- Dataset excerpts -
....

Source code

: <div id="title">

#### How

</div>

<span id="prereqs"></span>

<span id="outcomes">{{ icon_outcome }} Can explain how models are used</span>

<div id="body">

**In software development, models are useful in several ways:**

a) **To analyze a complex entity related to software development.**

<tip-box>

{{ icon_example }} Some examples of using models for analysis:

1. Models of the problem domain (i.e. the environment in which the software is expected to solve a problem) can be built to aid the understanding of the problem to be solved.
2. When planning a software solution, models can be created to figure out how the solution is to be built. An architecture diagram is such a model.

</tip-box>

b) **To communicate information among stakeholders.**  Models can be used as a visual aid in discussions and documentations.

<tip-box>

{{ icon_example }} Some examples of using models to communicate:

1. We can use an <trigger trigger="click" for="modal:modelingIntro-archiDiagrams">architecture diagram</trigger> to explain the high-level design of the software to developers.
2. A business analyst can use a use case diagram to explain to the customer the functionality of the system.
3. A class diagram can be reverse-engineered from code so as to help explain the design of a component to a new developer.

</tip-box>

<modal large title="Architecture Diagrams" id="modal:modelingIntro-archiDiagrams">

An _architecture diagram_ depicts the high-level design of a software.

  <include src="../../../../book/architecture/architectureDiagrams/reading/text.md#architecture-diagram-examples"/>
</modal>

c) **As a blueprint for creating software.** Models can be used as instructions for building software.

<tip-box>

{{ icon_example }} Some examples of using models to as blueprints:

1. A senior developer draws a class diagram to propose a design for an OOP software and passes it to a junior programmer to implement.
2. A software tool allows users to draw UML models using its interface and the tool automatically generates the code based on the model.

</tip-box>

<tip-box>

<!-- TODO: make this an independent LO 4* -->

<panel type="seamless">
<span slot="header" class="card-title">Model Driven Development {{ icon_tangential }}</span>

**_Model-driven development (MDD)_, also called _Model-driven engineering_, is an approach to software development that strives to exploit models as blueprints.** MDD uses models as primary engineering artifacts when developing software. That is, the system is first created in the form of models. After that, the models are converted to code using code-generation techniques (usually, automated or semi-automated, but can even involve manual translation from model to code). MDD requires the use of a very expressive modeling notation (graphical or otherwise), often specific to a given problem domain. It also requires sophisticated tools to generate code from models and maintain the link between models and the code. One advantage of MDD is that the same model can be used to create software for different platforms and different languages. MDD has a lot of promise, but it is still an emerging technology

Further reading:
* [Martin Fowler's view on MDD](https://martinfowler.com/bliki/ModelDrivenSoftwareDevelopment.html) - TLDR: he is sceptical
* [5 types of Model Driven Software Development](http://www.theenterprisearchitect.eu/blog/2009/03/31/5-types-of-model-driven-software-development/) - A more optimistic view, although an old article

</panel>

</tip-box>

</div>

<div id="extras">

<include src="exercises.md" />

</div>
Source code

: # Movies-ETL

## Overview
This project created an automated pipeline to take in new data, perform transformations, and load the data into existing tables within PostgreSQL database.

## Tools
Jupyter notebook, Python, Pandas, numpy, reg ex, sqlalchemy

....

- Work required -
Reproduce only the lines above spanning from the line containing "2. When planning" through the line containing "models to as", word for word.

- Answer -
2. When planning a software solution, models can be created to figure out how the solution is to be built. An architecture diagram is such a model.

</tip-box>

b) **To communicate information among stakeholders.**  Models can be used as a visual aid in discussions and documentations.

<tip-box>

{{ icon_example }} Some examples of using models to communicate:

1. We can use an <trigger trigger="click" for="modal:modelingIntro-archiDiagrams">architecture diagram</trigger> to explain the high-level design of the software to developers.
2. A business analyst can use a use case diagram to explain to the customer the functionality of the system.
3. A class diagram can be reverse-engineered from code so as to help explain the design of a component to a new developer.

</tip-box>

<modal large title="Architecture Diagrams" id="modal:modelingIntro-archiDiagrams">

An _architecture diagram_ depicts the high-level design of a software.

  <include src="../../../../book/architecture/architectureDiagrams/reading/text.md#architecture-diagram-examples"/>
</modal>

c) **As a blueprint for creating software.** Models can be used as instructions for building software.

<tip-box>

{{ icon_example }} Some examples of using models to as blueprints:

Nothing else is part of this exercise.